After the publication of this article, Dnevnik received a reply from Facebook press office. "Over the weekend, a technical issue caused some people to have trouble posting on Facebook. We resolved the issue as quickly as possible for everyone who was impacted, and we apologize for any inconvenience", said the reply.
On the background, they claimed the issue was "not connected to the elections"
Not all articles on the website were deemed non-secure. Just four items, all linked to, or mentioning, ex-Prime Minister and GERB leader Boyko Borissov, were identified as potentially harmful. This means that there is a significant chance the media has become an object of a targeted troll attack by fake profile "factories" just before the upcoming 11 July election.
Writing about Borissov gets you flagged
The only conspicuous link between the articles singled out by Facebook as potentially malicious is that they mention Mr Borissov. One cites an interview with caretaker Internal Minister Boyko Rashkov in which he says that the police interrogation of GERB's leader - over an accusation that he pressured a businessman - will take place after the 11 July vote so that "he does not cry like a widow".
The second article that got flagged described Mr Borissov's weekend visit to Istanbul, where he met Turkish President Recep Tayyp Erdogan. The third one is an overview of a poll made by Talk Online Panel, revealing that most Bulgarians link corruption with Mr Borissov, the current Prosecutor General Ivan Geshev and his predecessor Sotir Tsatsarov.
The fourth is an article mentioning Mr Borissov's role in suspending an investigation of misconduct in the Customs agency back in his first mandate.
"To protect your account, we recommend not posting the link"

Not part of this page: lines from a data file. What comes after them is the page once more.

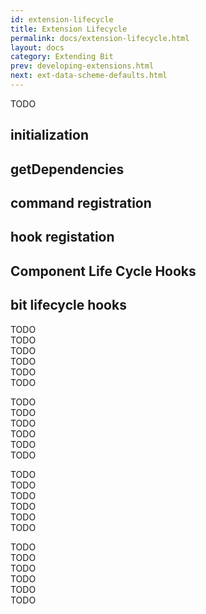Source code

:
 ```yaml
---
id: extension-lifecycle
title: Extension Lifecycle
permalink: docs/extension-lifecycle.html
layout: docs
category: Extending Bit
prev: developing-extensions.html
next: ext-data-scheme-defaults.html
---
```


TODO

## initialization

## getDependencies

## command registration

## hook registation

## Component Life Cycle Hooks

## bit lifecycle hooks


TODO  
TODO  
TODO  
TODO  
TODO  
TODO  

TODO  
TODO  
TODO  
TODO  
TODO  
TODO  

TODO  
TODO  
TODO  
TODO  
TODO  
TODO  

TODO  
TODO  
TODO  
TODO  
TODO  
TODO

This is part of the message that popped up when Facebook users tried to share or post the above mentioned links over the weekend (see the entire message on the screenshots).
"I found that I couldn't share posts the day after I had already been banned - I discovered I had shared links, but nothing had appeared on my account. I was surprised that they were not on my wall, but at first I thought my personal wall just didn't refresh," Ivan Chervenkov, a software engineer and graphic designer, told Dnevnik. "This happened both when I tried posting on the Facebook mobile application and in the desktop browser," he added. Mr Chervenkov is a well-known creator of collages, mostly critical of the former government and status quo parties.

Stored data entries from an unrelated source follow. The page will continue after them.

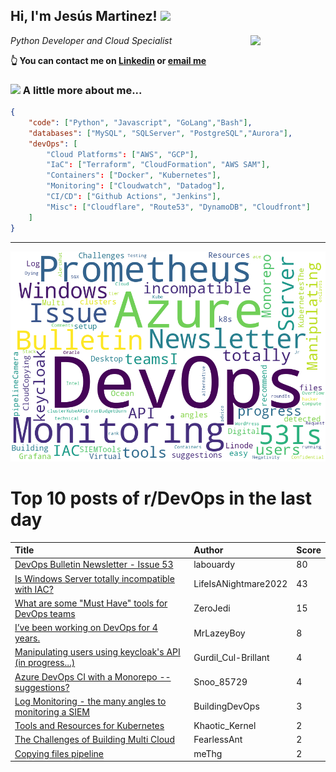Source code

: <!--
**jmartinezl/jmartinezl** is a ✨ _special_ ✨ repository because its `README.md` (this file) appears on your GitHub profile.

Here are some ideas to get you started:

- 🔭 I’m currently working on ...
- 🌱 I’m currently learning ...
- 👯 I’m looking to collaborate on ...
- 🤔 I’m looking for help with ...
- 💬 Ask me about ...
- 📫 How to reach me: ...
- 😄 Pronouns: ...
- ⚡ Fun fact: ...
-->

<h2>Hi, I'm Jesús Martinez! <img src="https://media.giphy.com/media/WUlplcMpOCEmTGBtBW/giphy.gif" width="30"> </h2>
<img align='right' src="https://media.giphy.com/media/NytMLKyiaIh6VH9SPm/giphy.gif" width="120">
<p><em>Python Developer and Cloud Specialist
</em></p>

**👆 You can contact me on [Linkedin](https://www.linkedin.com/in/jes%C3%BAs-martinez-2b7b10104/) or [email me](mailto:jesus.mtz.lorenzo@gmail.com)**

### <img src="https://media.giphy.com/media/VgCDAzcKvsR6OM0uWg/giphy.gif" width="50"> A little more about me...  

```json
{
    "code": ["Python", "Javascript", "GoLang","Bash"],
    "databases": ["MySQL", "SQLServer", "PostgreSQL","Aurora"],
    "devOps": [
        "Cloud Platforms": ["AWS", "GCP"],
        "IaC": ["Terraform", "CloudFormation", "AWS SAM"],
        "Containers": ["Docker", "Kubernetes"],
        "Monitoring": ["Cloudwatch", "Datadog"],
        "CI/CD": ["Github Actions", "Jenkins"],
        "Misc": ["Cloudflare", "Route53", "DynamoDB", "Cloudfront"]
    ]
}
```
---

![Wordcloud](./cloud.png)

# Top 10 posts of r/DevOps in the last day

| Title | Author | Score |
|:---|:---|:---|
| [DevOps Bulletin Newsletter - Issue 53](https://www.reddit.com/r/devops/comments/v10h7u/devops_bulletin_newsletter_issue_53/) | labouardy | 80 |
| [Is Windows Server totally incompatible with IAC?](https://www.reddit.com/r/devops/comments/v1glzq/is_windows_server_totally_incompatible_with_iac/) | LifeIsANightmare2022 | 43 |
| [What are some "Must Have" tools for DevOps teams](https://www.reddit.com/r/devops/comments/v141qn/what_are_some_must_have_tools_for_devops_teams/) | ZeroJedi | 15 |
| [I’ve been working on DevOps for 4 years.](https://www.reddit.com/r/devops/comments/v19ns2/ive_been_working_on_devops_for_4_years/) | MrLazeyBoy | 8 |
| [Manipulating users using keycloak's API (in progress...)](https://www.reddit.com/r/devops/comments/v19jth/manipulating_users_using_keycloaks_api_in_progress/) | Gurdil_Cul-Brillant | 4 |
| [Azure DevOps CI with a Monorepo -- suggestions?](https://www.reddit.com/r/devops/comments/v19f9t/azure_devops_ci_with_a_monorepo_suggestions/) | Snoo_85729 | 4 |
| [Log Monitoring - the many angles to monitoring a SIEM](https://www.reddit.com/r/devops/comments/v16p6q/log_monitoring_the_many_angles_to_monitoring_a/) | BuildingDevOps | 3 |
| [Tools and Resources for Kubernetes](https://www.reddit.com/r/devops/comments/v1hgcz/tools_and_resources_for_kubernetes/) | Khaotic_Kernel | 2 |
| [The Challenges of Building Multi Cloud](https://www.reddit.com/r/devops/comments/v1mtri/the_challenges_of_building_multi_cloud/) | FearlessAnt | 2 |
| [Copying files pipeline](https://www.reddit.com/r/devops/comments/v1fz6o/copying_files_pipeline/) | meThg | 2 |
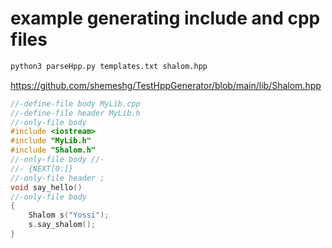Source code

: # example generating include and cpp files

```bash
python3 parseHpp.py templates.txt shalom.hpp
```

https://github.com/shemeshg/TestHppGenerator/blob/main/lib/Shalom.hpp

```cpp
//-define-file body MyLib.cpp 
//-define-file header MyLib.h
//-only-file body
#include <iostream>
#include "MyLib.h"
#include "Shalom.h"
//-only-file body //-
//- {NEXT[0:]}
//-only-file header ;
void say_hello()
//-only-file body
{
    Shalom s("Yossi");
    s.say_shalom();    
}
```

Other users who tried sharing links on different topics (Covid-19 or a campaign to save a wild bear) over the weekend also got temporary bans, so the problem might not be directly correlated to specific political topics.

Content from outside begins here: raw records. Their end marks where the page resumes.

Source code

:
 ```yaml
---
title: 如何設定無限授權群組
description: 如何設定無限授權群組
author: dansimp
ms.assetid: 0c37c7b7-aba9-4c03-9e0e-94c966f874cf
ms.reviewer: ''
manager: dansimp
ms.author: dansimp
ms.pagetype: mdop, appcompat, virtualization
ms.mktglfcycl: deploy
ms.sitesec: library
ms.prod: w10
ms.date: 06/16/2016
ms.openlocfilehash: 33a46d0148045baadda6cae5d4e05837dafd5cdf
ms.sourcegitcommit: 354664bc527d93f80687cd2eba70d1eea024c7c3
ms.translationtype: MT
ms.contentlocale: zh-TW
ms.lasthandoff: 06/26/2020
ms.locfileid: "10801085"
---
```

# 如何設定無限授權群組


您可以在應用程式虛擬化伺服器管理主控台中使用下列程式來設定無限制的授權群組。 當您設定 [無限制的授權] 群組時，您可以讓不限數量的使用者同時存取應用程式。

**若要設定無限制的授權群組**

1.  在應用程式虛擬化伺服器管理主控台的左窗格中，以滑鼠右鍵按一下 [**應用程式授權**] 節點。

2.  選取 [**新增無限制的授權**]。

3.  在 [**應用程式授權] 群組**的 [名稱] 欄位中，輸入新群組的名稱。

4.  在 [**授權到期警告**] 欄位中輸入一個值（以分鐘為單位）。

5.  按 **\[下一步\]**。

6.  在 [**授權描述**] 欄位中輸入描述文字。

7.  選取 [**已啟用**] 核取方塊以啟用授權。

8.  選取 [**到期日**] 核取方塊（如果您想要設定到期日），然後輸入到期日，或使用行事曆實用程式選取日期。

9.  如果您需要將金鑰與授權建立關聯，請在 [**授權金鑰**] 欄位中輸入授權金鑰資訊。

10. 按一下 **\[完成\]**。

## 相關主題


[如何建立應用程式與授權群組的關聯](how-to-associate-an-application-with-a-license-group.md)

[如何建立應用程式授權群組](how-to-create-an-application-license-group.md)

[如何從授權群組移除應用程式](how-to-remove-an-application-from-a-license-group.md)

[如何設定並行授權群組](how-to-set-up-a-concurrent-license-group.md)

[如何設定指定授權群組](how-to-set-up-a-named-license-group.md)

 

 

Flagging of certain articles might be linked to the way Facebook's algorithm works - banning certain content after it has received a significant number of complaints from users.
There is a visible pick-up of FB bans around the elections: hundreds of comments online show that users have been banned from sharing election-related content.
But when a news website gets on the radar of the social media algorithm, this might well be the product of a targeted campaign by organized groups of fake profiles or "troll factories". Taking into account that only content linked to Mr Borissov was tagged as "malevolent" by Facebook, and that this happened just a week before the crucial 11 July vote, such an issue should not be ignored.
Dnevnik.bg asked M3 Communications - the PR company that services Facebook.com in Bulgaria - for comment. No response was received by the time this notification was published.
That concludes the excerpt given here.